• _WHAT YOU ARE ASKED TO DO_
Lines from the material below that hold the string "dari" are what is needed; copy each of them.
§
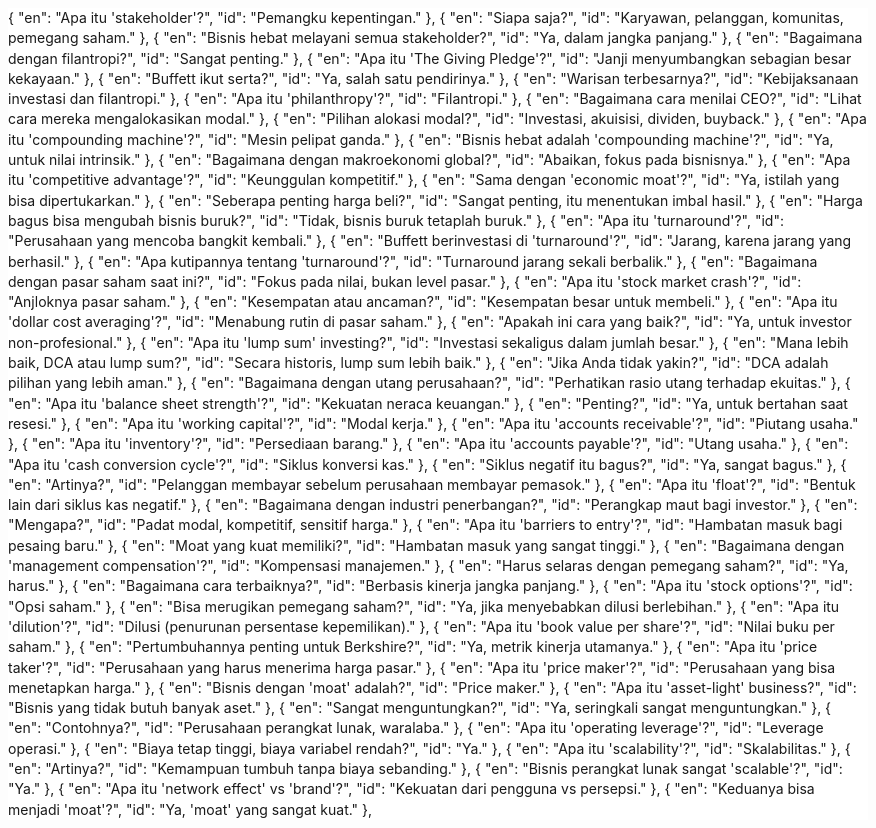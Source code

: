   { "en": "Apa itu 'stakeholder'?", "id": "Pemangku kepentingan." },
  { "en": "Siapa saja?", "id": "Karyawan, pelanggan, komunitas, pemegang saham." },
  { "en": "Bisnis hebat melayani semua stakeholder?", "id": "Ya, dalam jangka panjang." },
  { "en": "Bagaimana dengan filantropi?", "id": "Sangat penting." },
  { "en": "Apa itu 'The Giving Pledge'?", "id": "Janji menyumbangkan sebagian besar kekayaan." },
  { "en": "Buffett ikut serta?", "id": "Ya, salah satu pendirinya." },
  { "en": "Warisan terbesarnya?", "id": "Kebijaksanaan investasi dan filantropi." },
  { "en": "Apa itu 'philanthropy'?", "id": "Filantropi." },
  { "en": "Bagaimana cara menilai CEO?", "id": "Lihat cara mereka mengalokasikan modal." },
  { "en": "Pilihan alokasi modal?", "id": "Investasi, akuisisi, dividen, buyback." },
  { "en": "Apa itu 'compounding machine'?", "id": "Mesin pelipat ganda." },
  { "en": "Bisnis hebat adalah 'compounding machine'?", "id": "Ya, untuk nilai intrinsik." },
  { "en": "Bagaimana dengan makroekonomi global?", "id": "Abaikan, fokus pada bisnisnya." },
  { "en": "Apa itu 'competitive advantage'?", "id": "Keunggulan kompetitif." },
  { "en": "Sama dengan 'economic moat'?", "id": "Ya, istilah yang bisa dipertukarkan." },
  { "en": "Seberapa penting harga beli?", "id": "Sangat penting, itu menentukan imbal hasil." },
  { "en": "Harga bagus bisa mengubah bisnis buruk?", "id": "Tidak, bisnis buruk tetaplah buruk." },
  { "en": "Apa itu 'turnaround'?", "id": "Perusahaan yang mencoba bangkit kembali." },
  { "en": "Buffett berinvestasi di 'turnaround'?", "id": "Jarang, karena jarang yang berhasil." },
  { "en": "Apa kutipannya tentang 'turnaround'?", "id": "Turnaround jarang sekali berbalik." },
  { "en": "Bagaimana dengan pasar saham saat ini?", "id": "Fokus pada nilai, bukan level pasar." },
  { "en": "Apa itu 'stock market crash'?", "id": "Anjloknya pasar saham." },
  { "en": "Kesempatan atau ancaman?", "id": "Kesempatan besar untuk membeli." },
  { "en": "Apa itu 'dollar cost averaging'?", "id": "Menabung rutin di pasar saham." },
  { "en": "Apakah ini cara yang baik?", "id": "Ya, untuk investor non-profesional." },
  { "en": "Apa itu 'lump sum' investing?", "id": "Investasi sekaligus dalam jumlah besar." },
  { "en": "Mana lebih baik, DCA atau lump sum?", "id": "Secara historis, lump sum lebih baik." },
  { "en": "Jika Anda tidak yakin?", "id": "DCA adalah pilihan yang lebih aman." },
  { "en": "Bagaimana dengan utang perusahaan?", "id": "Perhatikan rasio utang terhadap ekuitas." },
  { "en": "Apa itu 'balance sheet strength'?", "id": "Kekuatan neraca keuangan." },
  { "en": "Penting?", "id": "Ya, untuk bertahan saat resesi." },
  { "en": "Apa itu 'working capital'?", "id": "Modal kerja." },
  { "en": "Apa itu 'accounts receivable'?", "id": "Piutang usaha." },
  { "en": "Apa itu 'inventory'?", "id": "Persediaan barang." },
  { "en": "Apa itu 'accounts payable'?", "id": "Utang usaha." },
  { "en": "Apa itu 'cash conversion cycle'?", "id": "Siklus konversi kas." },
  { "en": "Siklus negatif itu bagus?", "id": "Ya, sangat bagus." },
  { "en": "Artinya?", "id": "Pelanggan membayar sebelum perusahaan membayar pemasok." },
  { "en": "Apa itu 'float'?", "id": "Bentuk lain dari siklus kas negatif." },
  { "en": "Bagaimana dengan industri penerbangan?", "id": "Perangkap maut bagi investor." },
  { "en": "Mengapa?", "id": "Padat modal, kompetitif, sensitif harga." },
  { "en": "Apa itu 'barriers to entry'?", "id": "Hambatan masuk bagi pesaing baru." },
  { "en": "Moat yang kuat memiliki?", "id": "Hambatan masuk yang sangat tinggi." },
  { "en": "Bagaimana dengan 'management compensation'?", "id": "Kompensasi manajemen." },
  { "en": "Harus selaras dengan pemegang saham?", "id": "Ya, harus." },
  { "en": "Bagaimana cara terbaiknya?", "id": "Berbasis kinerja jangka panjang." },
  { "en": "Apa itu 'stock options'?", "id": "Opsi saham." },
  { "en": "Bisa merugikan pemegang saham?", "id": "Ya, jika menyebabkan dilusi berlebihan." },
  { "en": "Apa itu 'dilution'?", "id": "Dilusi (penurunan persentase kepemilikan)." },
  { "en": "Apa itu 'book value per share'?", "id": "Nilai buku per saham." },
  { "en": "Pertumbuhannya penting untuk Berkshire?", "id": "Ya, metrik kinerja utamanya." },
  { "en": "Apa itu 'price taker'?", "id": "Perusahaan yang harus menerima harga pasar." },
  { "en": "Apa itu 'price maker'?", "id": "Perusahaan yang bisa menetapkan harga." },
  { "en": "Bisnis dengan 'moat' adalah?", "id": "Price maker." },
  { "en": "Apa itu 'asset-light' business?", "id": "Bisnis yang tidak butuh banyak aset." },
  { "en": "Sangat menguntungkan?", "id": "Ya, seringkali sangat menguntungkan." },
  { "en": "Contohnya?", "id": "Perusahaan perangkat lunak, waralaba." },
  { "en": "Apa itu 'operating leverage'?", "id": "Leverage operasi." },
  { "en": "Biaya tetap tinggi, biaya variabel rendah?", "id": "Ya." },
  { "en": "Apa itu 'scalability'?", "id": "Skalabilitas." },
  { "en": "Artinya?", "id": "Kemampuan tumbuh tanpa biaya sebanding." },
  { "en": "Bisnis perangkat lunak sangat 'scalable'?", "id": "Ya." },
  { "en": "Apa itu 'network effect' vs 'brand'?", "id": "Kekuatan dari pengguna vs persepsi." },
  { "en": "Keduanya bisa menjadi 'moat'?", "id": "Ya, 'moat' yang sangat kuat." },
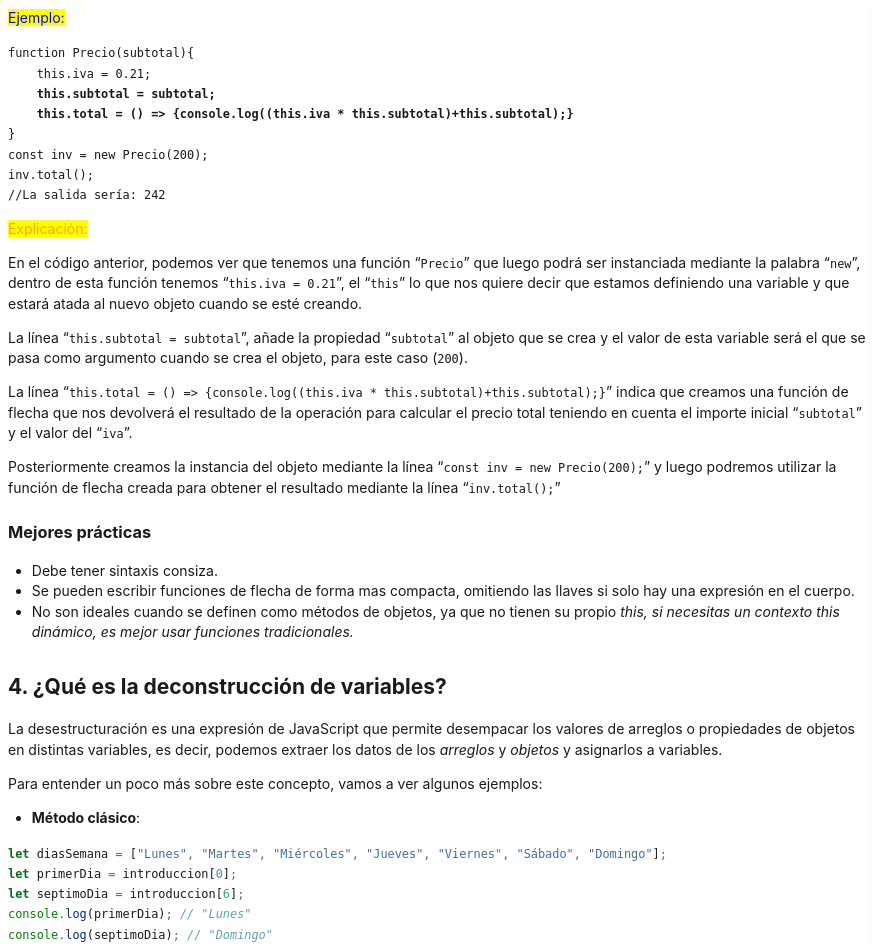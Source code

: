 <mark style="color:blue;">Ejemplo:</mark>

<pre class="language-javascript"><code class="lang-javascript">function Precio(subtotal){
    this.iva = 0.21;
<strong>    this.subtotal = subtotal;
</strong><strong>    this.total = () => {console.log((this.iva * this.subtotal)+this.subtotal);}
</strong>}
const inv = new Precio(200);
inv.total();
//La salida sería: 242
</code></pre>

<mark style="color:orange;">Explicación:</mark>

En el código anterior, podemos ver que tenemos una función “`Precio`” que luego podrá ser instanciada mediante la palabra “`new`”, dentro de esta función tenemos “`this.iva = 0.21`”, el “`this`” lo que nos quiere decir que estamos definiendo una variable y que estará atada al nuevo objeto cuando se esté creando.

La línea “`this.subtotal = subtotal`”, añade la propiedad “`subtotal`” al objeto que se crea y el valor de esta variable será el que se pasa como argumento cuando se crea el objeto, para este caso (`200`).

La línea “`this.total = () => {console.log((this.iva * this.subtotal)+this.subtotal);}`” indica que creamos una función de flecha que nos devolverá el resultado de la operación para calcular el precio total teniendo en cuenta el importe inicial “`subtotal`” y el valor del “`iva`”.

Posteriormente creamos la instancia del objeto mediante la línea “`const inv = new Precio(200);`” y luego podremos utilizar la función de flecha creada para obtener el resultado mediante la línea “`inv.total();`”

### Mejores prácticas&#x20;

* Debe tener sintaxis consiza.
* Se pueden escribir funciones de flecha de forma mas compacta, omitiendo las llaves si solo hay una expresión en el cuerpo.
* No son ideales cuando se definen como métodos de objetos, ya que no tienen su propio _this, si necesitas un contexto this dinámico, es mejor usar funciones tradicionales._

## 4. ¿Qué es la deconstrucción de variables?

La desestructuración es una expresión de JavaScript que permite desempacar los valores de arreglos o propiedades de objetos en distintas variables, es decir, podemos extraer los datos de los _arreglos_ y _objetos_ y asignarlos a variables.

Para entender un poco más sobre este concepto, vamos a ver algunos ejemplos:

* **Método clásico**:

```javascript
let diasSemana = ["Lunes", "Martes", "Miércoles", "Jueves", "Viernes", "Sábado", "Domingo"];
let primerDia = introduccion[0];
let septimoDia = introduccion[6];
console.log(primerDia); // "Lunes"
console.log(septimoDia); // "Domingo"
```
§
• _OUTPUT BELOW_
  { "en": "Apa itu 'float'?", "id": "Bentuk lain dari siklus kas negatif." },
  { "en": "Apa itu 'network effect' vs 'brand'?", "id": "Kekuatan dari pengguna vs persepsi." },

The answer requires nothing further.